▶ [Task] Transcribe the listing below exactly, leaving nothing out.

▶ [Dataset content]
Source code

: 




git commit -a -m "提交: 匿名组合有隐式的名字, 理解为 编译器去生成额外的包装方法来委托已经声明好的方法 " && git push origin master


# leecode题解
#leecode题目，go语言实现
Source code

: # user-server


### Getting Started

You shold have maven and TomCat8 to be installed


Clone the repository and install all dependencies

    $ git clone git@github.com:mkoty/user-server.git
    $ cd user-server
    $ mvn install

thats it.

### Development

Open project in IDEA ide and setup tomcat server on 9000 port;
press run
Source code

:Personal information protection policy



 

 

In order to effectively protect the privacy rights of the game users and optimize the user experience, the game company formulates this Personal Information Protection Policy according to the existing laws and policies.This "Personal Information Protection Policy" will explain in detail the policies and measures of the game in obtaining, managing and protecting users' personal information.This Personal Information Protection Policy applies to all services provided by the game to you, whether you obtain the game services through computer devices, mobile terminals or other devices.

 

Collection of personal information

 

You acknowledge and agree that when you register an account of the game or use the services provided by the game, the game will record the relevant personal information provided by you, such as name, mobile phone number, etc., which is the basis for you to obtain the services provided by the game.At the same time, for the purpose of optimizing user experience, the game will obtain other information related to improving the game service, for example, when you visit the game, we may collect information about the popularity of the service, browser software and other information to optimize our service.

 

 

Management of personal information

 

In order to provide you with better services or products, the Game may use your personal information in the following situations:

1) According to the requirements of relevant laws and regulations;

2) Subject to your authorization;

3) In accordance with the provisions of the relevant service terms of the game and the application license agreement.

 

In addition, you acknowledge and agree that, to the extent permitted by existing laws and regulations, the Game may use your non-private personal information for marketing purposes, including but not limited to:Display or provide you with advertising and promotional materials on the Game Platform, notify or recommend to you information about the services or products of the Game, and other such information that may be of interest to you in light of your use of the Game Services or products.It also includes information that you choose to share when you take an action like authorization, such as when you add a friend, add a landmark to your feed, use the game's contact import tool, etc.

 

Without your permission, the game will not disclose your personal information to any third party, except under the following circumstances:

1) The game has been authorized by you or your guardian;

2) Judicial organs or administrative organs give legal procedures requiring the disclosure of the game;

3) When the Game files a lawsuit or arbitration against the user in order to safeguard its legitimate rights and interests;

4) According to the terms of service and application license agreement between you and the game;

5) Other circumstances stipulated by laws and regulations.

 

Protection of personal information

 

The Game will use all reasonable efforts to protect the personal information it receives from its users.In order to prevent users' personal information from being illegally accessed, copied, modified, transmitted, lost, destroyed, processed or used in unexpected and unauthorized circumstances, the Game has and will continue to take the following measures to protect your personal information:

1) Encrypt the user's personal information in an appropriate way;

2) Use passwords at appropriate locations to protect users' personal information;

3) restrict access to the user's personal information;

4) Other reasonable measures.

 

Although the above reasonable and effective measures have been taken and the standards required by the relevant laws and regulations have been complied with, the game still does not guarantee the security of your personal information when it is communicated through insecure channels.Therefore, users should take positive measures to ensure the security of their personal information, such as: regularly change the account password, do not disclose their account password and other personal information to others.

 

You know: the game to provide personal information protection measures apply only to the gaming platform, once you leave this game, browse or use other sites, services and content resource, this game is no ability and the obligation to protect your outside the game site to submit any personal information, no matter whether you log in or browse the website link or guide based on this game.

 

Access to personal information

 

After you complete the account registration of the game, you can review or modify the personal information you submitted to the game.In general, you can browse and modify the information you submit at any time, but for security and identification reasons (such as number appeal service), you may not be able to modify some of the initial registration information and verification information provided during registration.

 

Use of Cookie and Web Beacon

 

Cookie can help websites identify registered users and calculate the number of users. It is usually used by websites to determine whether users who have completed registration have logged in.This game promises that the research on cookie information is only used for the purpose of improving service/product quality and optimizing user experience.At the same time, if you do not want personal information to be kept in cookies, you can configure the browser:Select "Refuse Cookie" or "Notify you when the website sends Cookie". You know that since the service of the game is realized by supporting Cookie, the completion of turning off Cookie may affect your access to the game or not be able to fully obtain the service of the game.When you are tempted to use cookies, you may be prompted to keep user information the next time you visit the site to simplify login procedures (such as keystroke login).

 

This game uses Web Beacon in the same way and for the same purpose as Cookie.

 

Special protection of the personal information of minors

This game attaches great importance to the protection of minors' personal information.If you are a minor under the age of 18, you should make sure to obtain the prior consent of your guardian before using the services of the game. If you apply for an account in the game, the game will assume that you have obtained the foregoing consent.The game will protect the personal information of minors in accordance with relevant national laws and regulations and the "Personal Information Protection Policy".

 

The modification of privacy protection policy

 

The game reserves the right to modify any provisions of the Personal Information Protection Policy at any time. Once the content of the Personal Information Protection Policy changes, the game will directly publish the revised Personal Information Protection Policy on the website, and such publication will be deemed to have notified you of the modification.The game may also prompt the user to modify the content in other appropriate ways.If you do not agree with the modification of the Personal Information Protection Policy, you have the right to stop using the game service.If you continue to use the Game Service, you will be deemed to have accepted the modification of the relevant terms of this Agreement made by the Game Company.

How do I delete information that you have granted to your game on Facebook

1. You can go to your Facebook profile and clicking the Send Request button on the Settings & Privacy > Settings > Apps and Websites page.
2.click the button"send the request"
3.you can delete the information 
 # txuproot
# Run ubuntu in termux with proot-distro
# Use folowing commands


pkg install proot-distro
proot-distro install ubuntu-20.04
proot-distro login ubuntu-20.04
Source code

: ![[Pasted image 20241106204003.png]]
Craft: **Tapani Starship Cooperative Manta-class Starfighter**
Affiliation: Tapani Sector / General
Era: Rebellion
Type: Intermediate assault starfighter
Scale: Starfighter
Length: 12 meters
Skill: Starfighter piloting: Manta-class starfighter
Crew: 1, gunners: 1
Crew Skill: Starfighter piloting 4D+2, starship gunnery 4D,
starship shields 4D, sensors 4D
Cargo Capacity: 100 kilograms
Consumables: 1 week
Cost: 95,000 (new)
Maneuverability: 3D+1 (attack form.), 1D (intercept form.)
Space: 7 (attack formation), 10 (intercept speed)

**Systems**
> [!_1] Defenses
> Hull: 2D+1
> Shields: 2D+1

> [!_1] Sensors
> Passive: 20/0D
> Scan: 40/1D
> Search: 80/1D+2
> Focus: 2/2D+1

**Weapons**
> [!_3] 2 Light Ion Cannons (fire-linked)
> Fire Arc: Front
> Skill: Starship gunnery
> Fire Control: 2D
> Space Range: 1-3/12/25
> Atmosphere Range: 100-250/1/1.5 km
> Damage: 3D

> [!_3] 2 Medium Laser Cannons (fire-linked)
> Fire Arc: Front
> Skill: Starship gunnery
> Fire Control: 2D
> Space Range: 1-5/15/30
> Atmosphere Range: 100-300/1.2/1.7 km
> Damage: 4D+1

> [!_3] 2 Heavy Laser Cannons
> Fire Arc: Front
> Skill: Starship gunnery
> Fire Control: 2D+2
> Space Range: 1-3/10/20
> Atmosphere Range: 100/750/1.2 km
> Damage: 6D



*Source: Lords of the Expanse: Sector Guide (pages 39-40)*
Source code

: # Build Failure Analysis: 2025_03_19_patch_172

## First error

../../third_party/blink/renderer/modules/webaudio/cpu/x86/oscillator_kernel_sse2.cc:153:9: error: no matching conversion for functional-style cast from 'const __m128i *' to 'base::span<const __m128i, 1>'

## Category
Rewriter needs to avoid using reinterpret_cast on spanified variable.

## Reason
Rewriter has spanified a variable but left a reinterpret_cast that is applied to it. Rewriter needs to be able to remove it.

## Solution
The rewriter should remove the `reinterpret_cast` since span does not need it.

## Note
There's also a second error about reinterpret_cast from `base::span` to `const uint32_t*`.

▶ [Task result]
Source code

: 




git commit -a -m "提交: 匿名组合有隐式的名字, 理解为 编译器去生成额外的包装方法来委托已经声明好的方法 " && git push origin master


# leecode题解
#leecode题目，go语言实现
Source code

: # user-server


### Getting Started

You shold have maven and TomCat8 to be installed


Clone the repository and install all dependencies

    $ git clone git@github.com:mkoty/user-server.git
    $ cd user-server
    $ mvn install

thats it.

### Development

Open project in IDEA ide and setup tomcat server on 9000 port;
press run
Source code

:Personal information protection policy



 

 

In order to effectively protect the privacy rights of the game users and optimize the user experience, the game company formulates this Personal Information Protection Policy according to the existing laws and policies.This "Personal Information Protection Policy" will explain in detail the policies and measures of the game in obtaining, managing and protecting users' personal information.This Personal Information Protection Policy applies to all services provided by the game to you, whether you obtain the game services through computer devices, mobile terminals or other devices.

 

Collection of personal information

 

You acknowledge and agree that when you register an account of the game or use the services provided by the game, the game will record the relevant personal information provided by you, such as name, mobile phone number, etc., which is the basis for you to obtain the services provided by the game.At the same time, for the purpose of optimizing user experience, the game will obtain other information related to improving the game service, for example, when you visit the game, we may collect information about the popularity of the service, browser software and other information to optimize our service.

 

 

Management of personal information

 

In order to provide you with better services or products, the Game may use your personal information in the following situations:

1) According to the requirements of relevant laws and regulations;

2) Subject to your authorization;

3) In accordance with the provisions of the relevant service terms of the game and the application license agreement.

 

In addition, you acknowledge and agree that, to the extent permitted by existing laws and regulations, the Game may use your non-private personal information for marketing purposes, including but not limited to:Display or provide you with advertising and promotional materials on the Game Platform, notify or recommend to you information about the services or products of the Game, and other such information that may be of interest to you in light of your use of the Game Services or products.It also includes information that you choose to share when you take an action like authorization, such as when you add a friend, add a landmark to your feed, use the game's contact import tool, etc.

 

Without your permission, the game will not disclose your personal information to any third party, except under the following circumstances:

1) The game has been authorized by you or your guardian;

2) Judicial organs or administrative organs give legal procedures requiring the disclosure of the game;

3) When the Game files a lawsuit or arbitration against the user in order to safeguard its legitimate rights and interests;

4) According to the terms of service and application license agreement between you and the game;

5) Other circumstances stipulated by laws and regulations.

 

Protection of personal information

 

The Game will use all reasonable efforts to protect the personal information it receives from its users.In order to prevent users' personal information from being illegally accessed, copied, modified, transmitted, lost, destroyed, processed or used in unexpected and unauthorized circumstances, the Game has and will continue to take the following measures to protect your personal information:

1) Encrypt the user's personal information in an appropriate way;

2) Use passwords at appropriate locations to protect users' personal information;

3) restrict access to the user's personal information;

4) Other reasonable measures.

 

Although the above reasonable and effective measures have been taken and the standards required by the relevant laws and regulations have been complied with, the game still does not guarantee the security of your personal information when it is communicated through insecure channels.Therefore, users should take positive measures to ensure the security of their personal information, such as: regularly change the account password, do not disclose their account password and other personal information to others.

 

You know: the game to provide personal information protection measures apply only to the gaming platform, once you leave this game, browse or use other sites, services and content resource, this game is no ability and the obligation to protect your outside the game site to submit any personal information, no matter whether you log in or browse the website link or guide based on this game.

 

Access to personal information

 

After you complete the account registration of the game, you can review or modify the personal information you submitted to the game.In general, you can browse and modify the information you submit at any time, but for security and identification reasons (such as number appeal service), you may not be able to modify some of the initial registration information and verification information provided during registration.

 

Use of Cookie and Web Beacon

 

Cookie can help websites identify registered users and calculate the number of users. It is usually used by websites to determine whether users who have completed registration have logged in.This game promises that the research on cookie information is only used for the purpose of improving service/product quality and optimizing user experience.At the same time, if you do not want personal information to be kept in cookies, you can configure the browser:Select "Refuse Cookie" or "Notify you when the website sends Cookie". You know that since the service of the game is realized by supporting Cookie, the completion of turning off Cookie may affect your access to the game or not be able to fully obtain the service of the game.When you are tempted to use cookies, you may be prompted to keep user information the next time you visit the site to simplify login procedures (such as keystroke login).

 

This game uses Web Beacon in the same way and for the same purpose as Cookie.

 

Special protection of the personal information of minors

This game attaches great importance to the protection of minors' personal information.If you are a minor under the age of 18, you should make sure to obtain the prior consent of your guardian before using the services of the game. If you apply for an account in the game, the game will assume that you have obtained the foregoing consent.The game will protect the personal information of minors in accordance with relevant national laws and regulations and the "Personal Information Protection Policy".

 

The modification of privacy protection policy

 

The game reserves the right to modify any provisions of the Personal Information Protection Policy at any time. Once the content of the Personal Information Protection Policy changes, the game will directly publish the revised Personal Information Protection Policy on the website, and such publication will be deemed to have notified you of the modification.The game may also prompt the user to modify the content in other appropriate ways.If you do not agree with the modification of the Personal Information Protection Policy, you have the right to stop using the game service.If you continue to use the Game Service, you will be deemed to have accepted the modification of the relevant terms of this Agreement made by the Game Company.

How do I delete information that you have granted to your game on Facebook

1. You can go to your Facebook profile and clicking the Send Request button on the Settings & Privacy > Settings > Apps and Websites page.
2.click the button"send the request"
3.you can delete the information 
 # txuproot
# Run ubuntu in termux with proot-distro
# Use folowing commands


pkg install proot-distro
proot-distro install ubuntu-20.04
proot-distro login ubuntu-20.04
Source code

: ![[Pasted image 20241106204003.png]]
Craft: **Tapani Starship Cooperative Manta-class Starfighter**
Affiliation: Tapani Sector / General
Era: Rebellion
Type: Intermediate assault starfighter
Scale: Starfighter
Length: 12 meters
Skill: Starfighter piloting: Manta-class starfighter
Crew: 1, gunners: 1
Crew Skill: Starfighter piloting 4D+2, starship gunnery 4D,
starship shields 4D, sensors 4D
Cargo Capacity: 100 kilograms
Consumables: 1 week
Cost: 95,000 (new)
Maneuverability: 3D+1 (attack form.), 1D (intercept form.)
Space: 7 (attack formation), 10 (intercept speed)

**Systems**
> [!_1] Defenses
> Hull: 2D+1
> Shields: 2D+1

> [!_1] Sensors
> Passive: 20/0D
> Scan: 40/1D
> Search: 80/1D+2
> Focus: 2/2D+1

**Weapons**
> [!_3] 2 Light Ion Cannons (fire-linked)
> Fire Arc: Front
> Skill: Starship gunnery
> Fire Control: 2D
> Space Range: 1-3/12/25
> Atmosphere Range: 100-250/1/1.5 km
> Damage: 3D

> [!_3] 2 Medium Laser Cannons (fire-linked)
> Fire Arc: Front
> Skill: Starship gunnery
> Fire Control: 2D
> Space Range: 1-5/15/30
> Atmosphere Range: 100-300/1.2/1.7 km
> Damage: 4D+1

> [!_3] 2 Heavy Laser Cannons
> Fire Arc: Front
> Skill: Starship gunnery
> Fire Control: 2D+2
> Space Range: 1-3/10/20
> Atmosphere Range: 100/750/1.2 km
> Damage: 6D



*Source: Lords of the Expanse: Sector Guide (pages 39-40)*
Source code

: # Build Failure Analysis: 2025_03_19_patch_172

## First error

../../third_party/blink/renderer/modules/webaudio/cpu/x86/oscillator_kernel_sse2.cc:153:9: error: no matching conversion for functional-style cast from 'const __m128i *' to 'base::span<const __m128i, 1>'

## Category
Rewriter needs to avoid using reinterpret_cast on spanified variable.

## Reason
Rewriter has spanified a variable but left a reinterpret_cast that is applied to it. Rewriter needs to be able to remove it.

## Solution
The rewriter should remove the `reinterpret_cast` since span does not need it.

## Note
There's also a second error about reinterpret_cast from `base::span` to `const uint32_t*`.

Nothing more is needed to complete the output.